**ASSIGNMENT**.
Find, in the records below, the line that contains "- Semantic HTML5 markup" and the line that contains "# Introduction #". Copy those two lines and everything between them exactly, but not the pictures.

**RECORDS FOR THE EXERCISE**.
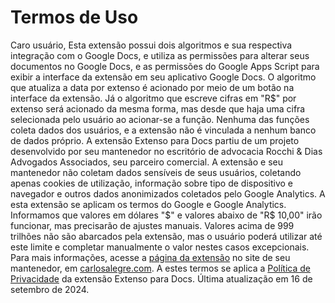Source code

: # Termos de Uso
Caro usuário,
Esta extensão possui dois algoritmos e sua respectiva integração com o Google Docs, e utiliza as permissões para alterar seus documentos no Google Docs, e as permissões do Google Apps Script para exibir a interface da extensão em seu aplicativo Google Docs. O algoritmo que atualiza a data por extenso é acionado por meio de um botão na interface da extensão. Já o algoritmo que escreve cifras em "R$" por extenso será acionado da mesma forma, mas desde que haja uma cifra selecionada pelo usuário ao acionar-se a função. Nenhuma das funções coleta dados dos usuários, e a extensão não é vinculada a nenhum banco de dados próprio.
A extensão Extenso para Docs partiu de um projeto desenvolvido por seu mantenedor no escritório de advocacia Rocchi & Dias Advogados Associados, seu parceiro comercial. A extensão e seu mantenedor não coletam dados sensíveis de seus usuários, coletando apenas cookies de utilização, informação sobre tipo de dispositivo e navegador e outros dados anonimizados coletados pelo Google Analytics. A esta extensão se aplicam os termos do Google e Google Analytics.
Informamos que valores em dólares "$" e valores abaixo de "R$ 10,00" irão funcionar, mas precisarão de ajustes manuais. Valores acima de 999 trilhões não são abarcados pela extensão, mas o usuário poderá utilizar até este limite e completar manualmente o valor nestes casos excepcionais.
Para mais informações, acesse a [página da extensão](https://extensoparadocs.carlosalegre.com) no site de seu mantenedor, em [carlosalegre.com](https://carlosalegre.com).
A estes termos se aplica a [Política de Privacidade](https://extensoparadocs.carlosalegre.com/privacy) da extensão Extenso para Docs.
Última atualização em 16 de setembro de 2024.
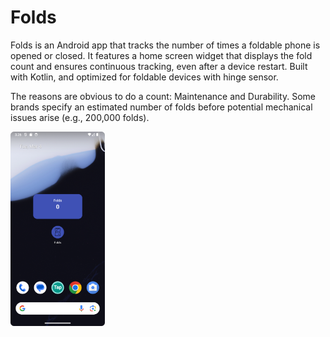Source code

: # Folds
Folds is an Android app that tracks the number of times a foldable phone is opened or closed. 
It features a home screen widget that displays the fold count and ensures continuous tracking, 
even after a device restart. Built with Kotlin, and optimized for 
foldable devices with hinge sensor.

The reasons are obvious to do a count: Maintenance and Durability.
Some brands specify an estimated number of folds before potential mechanical issues arise (e.g., 200,000 folds).

<img src="./Screenshot_20250304_152638.png" width=30% height=30% alt="">
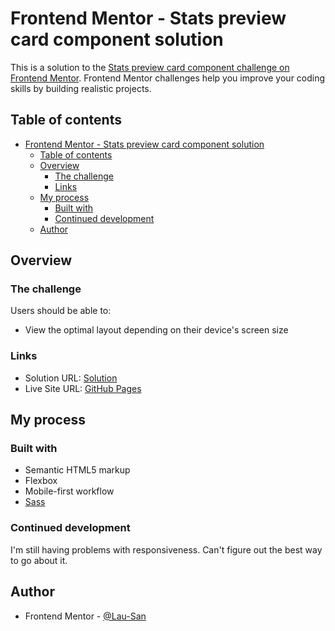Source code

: # Frontend Mentor - Stats preview card component solution

This is a solution to the [Stats preview card component challenge on Frontend Mentor](https://www.frontendmentor.io/challenges/stats-preview-card-component-8JqbgoU62). Frontend Mentor challenges help you improve your coding skills by building realistic projects. 

## Table of contents

- [Frontend Mentor - Stats preview card component solution](#frontend-mentor---stats-preview-card-component-solution)
  - [Table of contents](#table-of-contents)
  - [Overview](#overview)
    - [The challenge](#the-challenge)
    - [Links](#links)
  - [My process](#my-process)
    - [Built with](#built-with)
    - [Continued development](#continued-development)
  - [Author](#author)

## Overview

### The challenge

Users should be able to:

- View the optimal layout depending on their device's screen size

### Links

- Solution URL: [Solution](https://www.frontendmentor.io/solutions/stats-preview-card-with-flexbox-xBJg2Dsce4)
- Live Site URL: [GitHub Pages](https://lau-san.github.io/fm-stats-preview-card/)

## My process

### Built with

- Semantic HTML5 markup
- Flexbox
- Mobile-first workflow
- [Sass](https://sass-lang.com)

### Continued development

I'm still having problems with responsiveness. Can't figure out the best way to
go about it.

## Author

- Frontend Mentor - [@Lau-San](https://www.frontendmentor.io/profile/Lau-San)
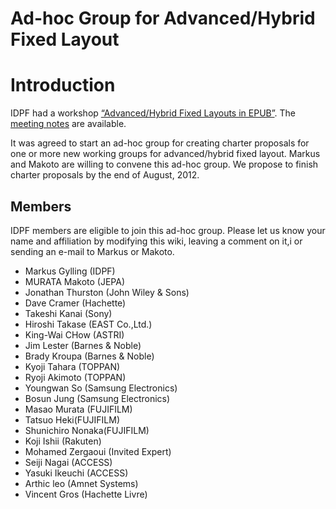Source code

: # Ad-hoc Group for Advanced/Hybrid Fixed Layout #

# Introduction #

IDPF had a workshop [“Advanced/Hybrid Fixed Layouts in EPUB”](TokyoWorshopForAdvancedHybridFixedLayouts.md).  The [meeting notes](NotesFromAdvancedHybridFixedLayoutWorkshop.md) are available.

It was agreed to start an ad-hoc group for creating charter proposals for one or more new working groups for advanced/hybrid fixed layout.  Markus and Makoto are willing to convene this ad-hoc group.  We propose to finish charter proposals by the end of August, 2012.

## Members ##

IDPF members are eligible to join this ad-hoc group.  Please let us know your name and affiliation by modifying this wiki, leaving a comment on it,i or sending an e-mail to Markus or Makoto.


  * Markus Gylling (IDPF)
  * MURATA Makoto (JEPA)
  * Jonathan Thurston (John Wiley & Sons)
  * Dave Cramer (Hachette)
  * Takeshi Kanai (Sony)
  * Hiroshi Takase (EAST Co.,Ltd.)
  * King-Wai CHow (ASTRI)
  * Jim Lester (Barnes & Noble)
  * Brady Kroupa (Barnes & Noble)
  * Kyoji Tahara (TOPPAN)
  * Ryoji Akimoto (TOPPAN)
  * Youngwan So (Samsung Electronics)
  * Bosun Jung (Samsung Electronics)
  * Masao Murata (FUJIFILM)
  * Tatsuo Heki(FUJIFILM)
  * Shunichiro Nonaka(FUJIFILM)
  * Koji Ishii (Rakuten)
  * Mohamed Zergaoui (Invited Expert)
  * Seiji Nagai (ACCESS)
  * Yasuki Ikeuchi (ACCESS)
  * Arthic leo (Amnet Systems)
  * Vincent Gros (Hachette Livre)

**TASK OUTPUT**.
- Semantic HTML5 markup
- Flexbox
- Mobile-first workflow
- [Sass](https://sass-lang.com)

### Continued development

I'm still having problems with responsiveness. Can't figure out the best way to
go about it.

## Author

- Frontend Mentor - [@Lau-San](https://www.frontendmentor.io/profile/Lau-San)
Source code

: # Ad-hoc Group for Advanced/Hybrid Fixed Layout #

# Introduction #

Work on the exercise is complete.